Fig. 17: Schematic diagram of the SSRT samples and solution cell.
figure 17

a is detailed size of sample, b is schematic diagram of the solution cell for SSRT.

Previous studies27 have shown the B. cereus system to have the maximum effect on the SCC sensitivity of X80 steel at −0.9 V. attributed to the potential having an effect on both the hydrogen embrittlement and physiological activities of B. cereus. Therefore, the same test parameters were used to investigate the effects of B. cereus on HAZ.

After the SSRT test, the decrease in the reduction in area (Iψ) was calculated using the following equation to evaluate the fracture susceptibility of X80 steel.

$$I_\psi = \left( {1 - \frac{{\psi _s}}{{\psi _0}}} \right) \times 100\% ,$$
(1)

where ψs and ψ0 are the percentage reductions in area in the test environment and air, respectively. The fracture specimens were cut to remove the excess part, corrosion products were cleaned as described in morphology analysis, and fracture and lateral surfaces of the specimens were observed via SEM.

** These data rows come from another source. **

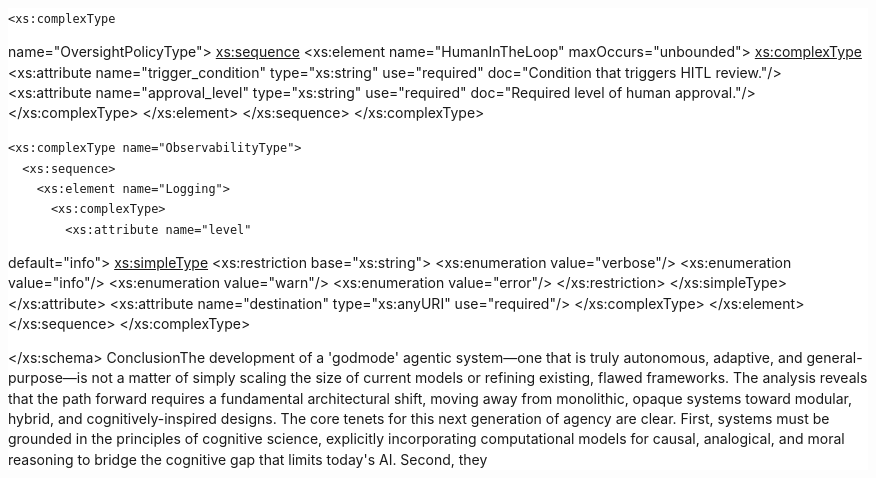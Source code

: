 
    <xs:complexType 
  name="OversightPolicyType">
      <xs:sequence>
        <xs:element name="HumanInTheLoop" 
  maxOccurs="unbounded">
          <xs:complexType>
            <xs:attribute 
  name="trigger_condition" type="xs:string" 
  use="required" doc="Condition that triggers 
  HITL review."/>
            <xs:attribute 
  name="approval_level" type="xs:string" 
  use="required" doc="Required level of human 
  approval."/>
          </xs:complexType>
        </xs:element>
      </xs:sequence>
    </xs:complexType>

    <xs:complexType name="ObservabilityType">
      <xs:sequence>
        <xs:element name="Logging">
          <xs:complexType>
            <xs:attribute name="level" 
  default="info">
              <xs:simpleType>
                <xs:restriction 
  base="xs:string">
                  <xs:enumeration 
  value="verbose"/>
                  <xs:enumeration 
  value="info"/>
                  <xs:enumeration 
  value="warn"/>
                  <xs:enumeration 
  value="error"/>
                </xs:restriction>
              </xs:simpleType>
            </xs:attribute>
            <xs:attribute name="destination" 
  type="xs:anyURI" use="required"/>
          </xs:complexType>
        </xs:element>
      </xs:sequence>
    </xs:complexType>

  </xs:schema>
  ConclusionThe development of a 'godmode' 
  agentic system—one that is truly autonomous,
   adaptive, and general-purpose—is not a 
  matter of simply scaling the size of current
   models or refining existing, flawed 
  frameworks. The analysis reveals that the 
  path forward requires a fundamental 
  architectural shift, moving away from 
  monolithic, opaque systems toward modular, 
  hybrid, and cognitively-inspired designs. 
  The core tenets for this next generation of 
  agency are clear. First, systems must be 
  grounded in the principles of cognitive 
  science, explicitly incorporating 
  computational models for causal, analogical,
   and moral reasoning to bridge the cognitive
   gap that limits today's AI. Second, they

Microscopic surface analysis

The samples for electron backscatter diffraction (EBSD) and scanning Kelvin probe force microscopy (SKPFM) were prepared as follows: three different HAZ tensile specimens were subjected to SSRT testing at 2% plastic strain. The most central 10 mm length was then cut to 10 mm × 6 mm × 2 mm specimens. After a series of mechanical polishing, electrolytic etching, and position marking procedures, the EBSD and SKPFM samples were prepared. The subsequent EBSD data was acquired using TSL data acquisition software integrated with JSM-6301. Kernel average misorientation (KAM) map** was performed using the 1st nearest neighbor method. SKPFM tests were performed using an atomic force microscope (Bruker, Multimode VIII) in ScanAsyst-air mode to obtain the topologies and Volta potentials of the surface, which were analyzed using the NanoScope Analysis software.